While there are tracks that fall outside of the world of CRUSHER’s story, like “18” and “Cry with you” — a move that Zucker describes as one stemming from his lack of interest in traditional “album aesthetics” — there on the other side of the spectrum are two songs that Zucker believes to embody the overarching tenor of the album. The songs don’t need to create a thematic universe in order to emit what Zucker was feeling when he assembled the album, but rather exist within the same moment of time. 

In short, the project doesn’t encompass every thought he had while he was healing, though it compiles the music that felt most true to his experience (including the events that surrounded the recovery, not the recovery in exclusivity). 

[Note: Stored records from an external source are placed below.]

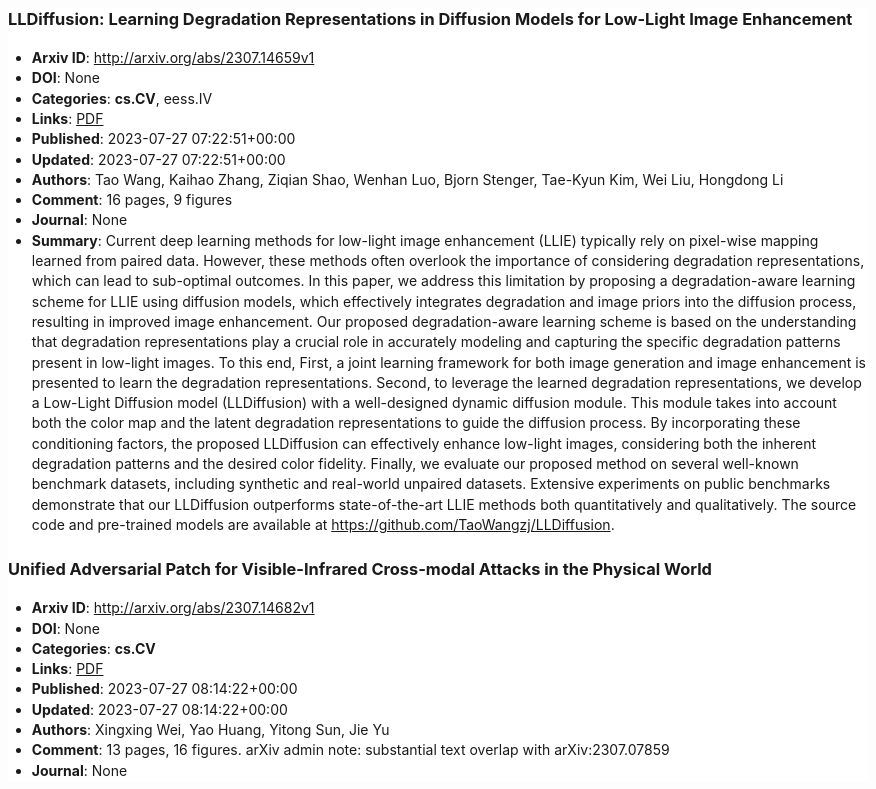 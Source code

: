 

### LLDiffusion: Learning Degradation Representations in Diffusion Models for Low-Light Image Enhancement
- **Arxiv ID**: http://arxiv.org/abs/2307.14659v1
- **DOI**: None
- **Categories**: **cs.CV**, eess.IV
- **Links**: [PDF](http://arxiv.org/pdf/2307.14659v1)
- **Published**: 2023-07-27 07:22:51+00:00
- **Updated**: 2023-07-27 07:22:51+00:00
- **Authors**: Tao Wang, Kaihao Zhang, Ziqian Shao, Wenhan Luo, Bjorn Stenger, Tae-Kyun Kim, Wei Liu, Hongdong Li
- **Comment**: 16 pages, 9 figures
- **Journal**: None
- **Summary**: Current deep learning methods for low-light image enhancement (LLIE) typically rely on pixel-wise mapping learned from paired data. However, these methods often overlook the importance of considering degradation representations, which can lead to sub-optimal outcomes. In this paper, we address this limitation by proposing a degradation-aware learning scheme for LLIE using diffusion models, which effectively integrates degradation and image priors into the diffusion process, resulting in improved image enhancement. Our proposed degradation-aware learning scheme is based on the understanding that degradation representations play a crucial role in accurately modeling and capturing the specific degradation patterns present in low-light images. To this end, First, a joint learning framework for both image generation and image enhancement is presented to learn the degradation representations. Second, to leverage the learned degradation representations, we develop a Low-Light Diffusion model (LLDiffusion) with a well-designed dynamic diffusion module. This module takes into account both the color map and the latent degradation representations to guide the diffusion process. By incorporating these conditioning factors, the proposed LLDiffusion can effectively enhance low-light images, considering both the inherent degradation patterns and the desired color fidelity. Finally, we evaluate our proposed method on several well-known benchmark datasets, including synthetic and real-world unpaired datasets. Extensive experiments on public benchmarks demonstrate that our LLDiffusion outperforms state-of-the-art LLIE methods both quantitatively and qualitatively. The source code and pre-trained models are available at https://github.com/TaoWangzj/LLDiffusion.



### Unified Adversarial Patch for Visible-Infrared Cross-modal Attacks in the Physical World
- **Arxiv ID**: http://arxiv.org/abs/2307.14682v1
- **DOI**: None
- **Categories**: **cs.CV**
- **Links**: [PDF](http://arxiv.org/pdf/2307.14682v1)
- **Published**: 2023-07-27 08:14:22+00:00
- **Updated**: 2023-07-27 08:14:22+00:00
- **Authors**: Xingxing Wei, Yao Huang, Yitong Sun, Jie Yu
- **Comment**: 13 pages, 16 figures. arXiv admin note: substantial text overlap with
  arXiv:2307.07859
- **Journal**: None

“All these songs are just very specific moments in this bigger story, but ‘No one hates you (like I do)’ is definitely very thematic of the whole thing,” Zucker explains. “But in terms of what’s most true to me, ‘Don’t come over I’m an asshole’ is the most straight from my brain to the speakers as possible. I was not thinking when I wrote those lyrics, in the best way.” 

Zucker continues, “It’s almost this feeling of bitter resentment tied into this feeling of understanding someone else and having sympathy and still choosing to resent them. In the context of the power dynamic that creates, when you choose to resent someone, you are putting them below you in your own mind. That’s how I coped with the damage that was caused, that was inflicted on me with this whole situation.” 

CRUSHER marks the beginning of a few things for Zucker — an era of music, an approach to creating, life after closure, and a new persona that draws the narrative just distanced enough to keep the person separate from the artist. But outside of the world of the album, his path to acceptance of the emotional turmoil can be summated rather plainly. “Sometimes you have to choose to hate someone to make you feel better,” Zucker says.

CRUSHER is just what happens in the rare circumstance that an emotion like hatred, as fearsome and daunting as it is, can be transformed into something beautiful and, ultimately, healing. “A lot of it is my therapist, for sure,” Zucker says. “And a whole lot of trial and error.”